-- Extracted information follows --

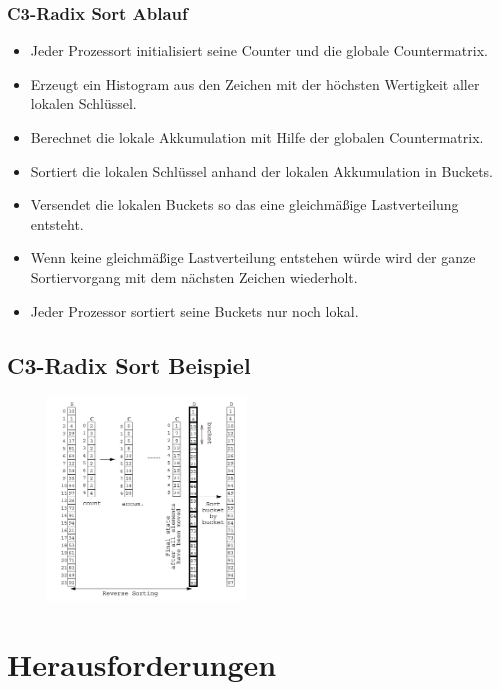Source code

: \documentclass{beamer}
\begin{document}
\begin{frame}
\frametitle{C3-Radix Sort Ablauf}
\begin{itemize}
\item Jeder Prozessort initialisiert seine Counter und die globale Countermatrix.
\item Erzeugt ein Histogram aus den Zeichen mit der h\"ochsten Wertigkeit aller lokalen Schl\"ussel.
\item Berechnet die lokale Akkumulation mit Hilfe der globalen Countermatrix.
\item Sortiert die lokalen Schl\"ussel anhand der lokalen Akkumulation in Buckets.
\item Versendet die lokalen Buckets so das eine gleichmäßige Lastverteilung entsteht.
\item Wenn keine gleichm\"a\ss{}ige Lastverteilung entstehen w\"urde wird der ganze Sortiervorgang mit dem n\"achsten Zeichen wiederholt.
\item Jeder Prozessor sortiert seine Buckets nur noch lokal.
\end{itemize}
\end{frame}


\subsection{C3-Radix Sort Beispiel}
\begin{frame}
	\begin{figure}[ht]
	\includegraphics[width=200px]{C3RadixSort.png}
	\end{figure}
\end{frame}

\section{Herausforderungen}
\end{document}
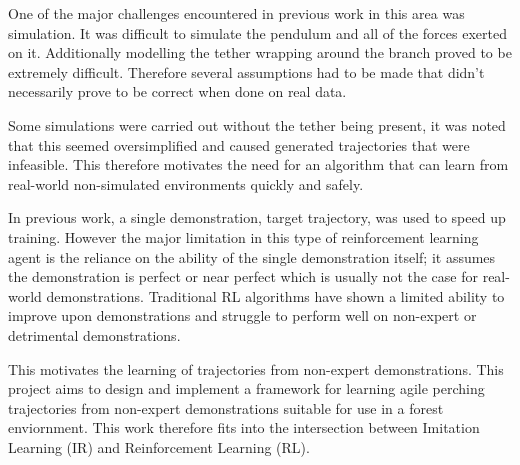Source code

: One of the major challenges encountered in previous work in this area was simulation.
It was difficult to simulate the pendulum and all of the forces exerted on it.
Additionally modelling the tether wrapping around the branch proved to be extremely difficult.
Therefore several assumptions had to be made that didn't necessarily prove to be correct when done on real data.

Some simulations were carried out without the tether being present, it was noted that this seemed oversimplified and caused generated trajectories that were infeasible.
This therefore motivates the need for an algorithm that can learn from real-world non-simulated environments quickly and safely.

In previous work, a single demonstration, target trajectory, was used to speed up training.
However the major limitation in this type of reinforcement learning agent is the reliance on the ability of the single demonstration itself; it assumes the demonstration is perfect or near perfect which is usually not the case for real-world demonstrations.
Traditional RL algorithms have shown a limited ability to improve upon demonstrations and struggle to perform well on non-expert or detrimental demonstrations.

This motivates the learning of trajectories from non-expert demonstrations.
This project aims to design and implement a framework for learning agile perching trajectories from non-expert demonstrations suitable for use in a forest enviornment.
This work therefore fits into the intersection between Imitation Learning (IR) and Reinforcement Learning (RL).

-- Extracted information concluded --

-- Problem details --
Except for the pictures, write the data out exactly.

-- Your solution --
Source code

: \documentclass{beamer}
\begin{document}
\begin{frame}
\frametitle{C3-Radix Sort Ablauf}
\begin{itemize}
\item Jeder Prozessort initialisiert seine Counter und die globale Countermatrix.
\item Erzeugt ein Histogram aus den Zeichen mit der h\"ochsten Wertigkeit aller lokalen Schl\"ussel.
\item Berechnet die lokale Akkumulation mit Hilfe der globalen Countermatrix.
\item Sortiert die lokalen Schl\"ussel anhand der lokalen Akkumulation in Buckets.
\item Versendet die lokalen Buckets so das eine gleichmäßige Lastverteilung entsteht.
\item Wenn keine gleichm\"a\ss{}ige Lastverteilung entstehen w\"urde wird der ganze Sortiervorgang mit dem n\"achsten Zeichen wiederholt.
\item Jeder Prozessor sortiert seine Buckets nur noch lokal.
\end{itemize}
\end{frame}


\subsection{C3-Radix Sort Beispiel}
\begin{frame}
	\begin{figure}[ht]
	\includegraphics[width=200px]{C3RadixSort.png}
	\end{figure}
\end{frame}

\section{Herausforderungen}
\end{document}
Source code

: One of the major challenges encountered in previous work in this area was simulation.
It was difficult to simulate the pendulum and all of the forces exerted on it.
Additionally modelling the tether wrapping around the branch proved to be extremely difficult.
Therefore several assumptions had to be made that didn't necessarily prove to be correct when done on real data.

Some simulations were carried out without the tether being present, it was noted that this seemed oversimplified and caused generated trajectories that were infeasible.
This therefore motivates the need for an algorithm that can learn from real-world non-simulated environments quickly and safely.

In previous work, a single demonstration, target trajectory, was used to speed up training.
However the major limitation in this type of reinforcement learning agent is the reliance on the ability of the single demonstration itself; it assumes the demonstration is perfect or near perfect which is usually not the case for real-world demonstrations.
Traditional RL algorithms have shown a limited ability to improve upon demonstrations and struggle to perform well on non-expert or detrimental demonstrations.

This motivates the learning of trajectories from non-expert demonstrations.
This project aims to design and implement a framework for learning agile perching trajectories from non-expert demonstrations suitable for use in a forest enviornment.
This work therefore fits into the intersection between Imitation Learning (IR) and Reinforcement Learning (RL).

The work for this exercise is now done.